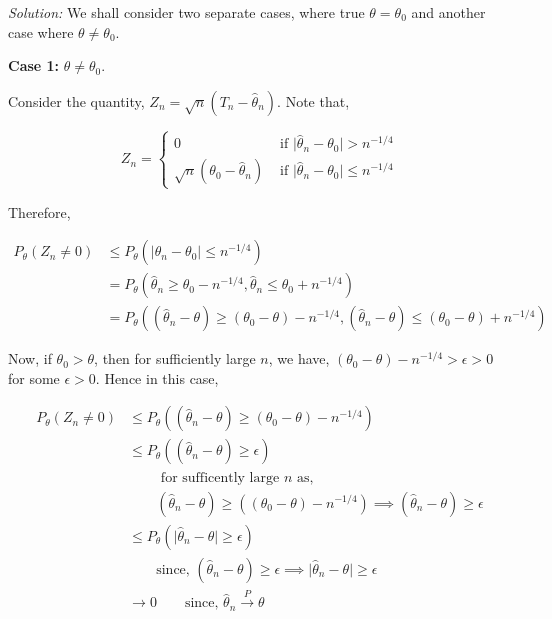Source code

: \documentclass[12pt]{article}
\theoremstyle{definition}
\newenvironment{answer}{\textit{Solution: }\quad }{ \hfill \qedsymbol}
\begin{document}
\begin{answer}
	We shall consider two separate cases, where true $\theta = \theta_0$ and another case where $\theta \neq \theta_0$.
	
	\textbf{Case 1:} $\theta \neq \theta_0$.

	Consider the quantity, $Z_n = \sqrt{n} (T_n - \widehat{\theta}_n)$. Note that,

	$$
	Z_n = \begin{cases}
		0 & \text{ if } \vert \widehat{\theta}_n - \theta_0 \vert > n^{-1/4}\\
		\sqrt{n} (\theta_0 - \widehat{\theta}_n) & \text{ if } \vert \widehat{\theta}_n - \theta_0 \vert \leq n^{-1/4}
	\end{cases}
	$$

	Therefore,

	\begin{align*}
		P_{\theta} (Z_n \neq 0) 
		& \leq P_{\theta} \left( \vert \widehat{\theta}_n - \theta_0 \vert \leq n^{-1/4} \right)\\
		& = P_{\theta} \left( \widehat{\theta}_n \geq \theta_0 - n^{-1/4}, \widehat{\theta}_n \leq \theta_0 + n^{-1/4} \right)\\
		& = P_{\theta} \left( (\widehat{\theta}_n - \theta) \geq (\theta_0 - \theta) - n^{-1/4}, (\widehat{\theta}_n - \theta) \leq (\theta_0 - \theta) + n^{-1/4} \right)
	\end{align*}

	Now, if $\theta_0 > \theta$, then for sufficiently large $n$, we have, $(\theta_0 - \theta) - n^{-1/4} > \epsilon > 0$ for some $\epsilon > 0$. Hence in this case,

	\begin{align*}
		P_{\theta} (Z_n \neq 0) 
		& \leq P_{\theta} \left( (\widehat{\theta}_n - \theta) \geq (\theta_0 - \theta) - n^{-1/4} \right)\\
		& \leq P_{\theta} \left( (\widehat{\theta}_n - \theta) \geq \epsilon \right)\\
		& \qquad \text{ for sufficently large } n \text{ as, }\\
		& \qquad (\widehat{\theta}_n - \theta) \geq ((\theta_0 - \theta) - n^{-1/4}) \implies (\widehat{\theta}_n - \theta) \geq \epsilon\\
		& \leq P_{\theta} \left(\vert \widehat{\theta}_n - \theta \vert \geq \epsilon \right)\\
		& \qquad \text{since, } (\widehat{\theta}_n - \theta) \geq \epsilon \implies \vert \widehat{\theta}_n - \theta \vert \geq \epsilon\\
		& \rightarrow 0 \qquad \text{since, } \widehat{\theta}_n \xrightarrow{P} \theta
	\end{align*}


\end{answer}
\end{document}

WHAT IS EXPECTED:
Everything in the entries must come back exactly, except the pictures.

RESULT:
Source code

: \documentclass[12pt]{article}
\theoremstyle{definition}
\newenvironment{answer}{\textit{Solution: }\quad }{ \hfill \qedsymbol}
\begin{document}
\begin{answer}
	We shall consider two separate cases, where true $\theta = \theta_0$ and another case where $\theta \neq \theta_0$.
	
	\textbf{Case 1:} $\theta \neq \theta_0$.

	Consider the quantity, $Z_n = \sqrt{n} (T_n - \widehat{\theta}_n)$. Note that,

	$$
	Z_n = \begin{cases}
		0 & \text{ if } \vert \widehat{\theta}_n - \theta_0 \vert > n^{-1/4}\\
		\sqrt{n} (\theta_0 - \widehat{\theta}_n) & \text{ if } \vert \widehat{\theta}_n - \theta_0 \vert \leq n^{-1/4}
	\end{cases}
	$$

	Therefore,

	\begin{align*}
		P_{\theta} (Z_n \neq 0) 
		& \leq P_{\theta} \left( \vert \widehat{\theta}_n - \theta_0 \vert \leq n^{-1/4} \right)\\
		& = P_{\theta} \left( \widehat{\theta}_n \geq \theta_0 - n^{-1/4}, \widehat{\theta}_n \leq \theta_0 + n^{-1/4} \right)\\
		& = P_{\theta} \left( (\widehat{\theta}_n - \theta) \geq (\theta_0 - \theta) - n^{-1/4}, (\widehat{\theta}_n - \theta) \leq (\theta_0 - \theta) + n^{-1/4} \right)
	\end{align*}

	Now, if $\theta_0 > \theta$, then for sufficiently large $n$, we have, $(\theta_0 - \theta) - n^{-1/4} > \epsilon > 0$ for some $\epsilon > 0$. Hence in this case,

	\begin{align*}
		P_{\theta} (Z_n \neq 0) 
		& \leq P_{\theta} \left( (\widehat{\theta}_n - \theta) \geq (\theta_0 - \theta) - n^{-1/4} \right)\\
		& \leq P_{\theta} \left( (\widehat{\theta}_n - \theta) \geq \epsilon \right)\\
		& \qquad \text{ for sufficently large } n \text{ as, }\\
		& \qquad (\widehat{\theta}_n - \theta) \geq ((\theta_0 - \theta) - n^{-1/4}) \implies (\widehat{\theta}_n - \theta) \geq \epsilon\\
		& \leq P_{\theta} \left(\vert \widehat{\theta}_n - \theta \vert \geq \epsilon \right)\\
		& \qquad \text{since, } (\widehat{\theta}_n - \theta) \geq \epsilon \implies \vert \widehat{\theta}_n - \theta \vert \geq \epsilon\\
		& \rightarrow 0 \qquad \text{since, } \widehat{\theta}_n \xrightarrow{P} \theta
	\end{align*}


\end{answer}
\end{document}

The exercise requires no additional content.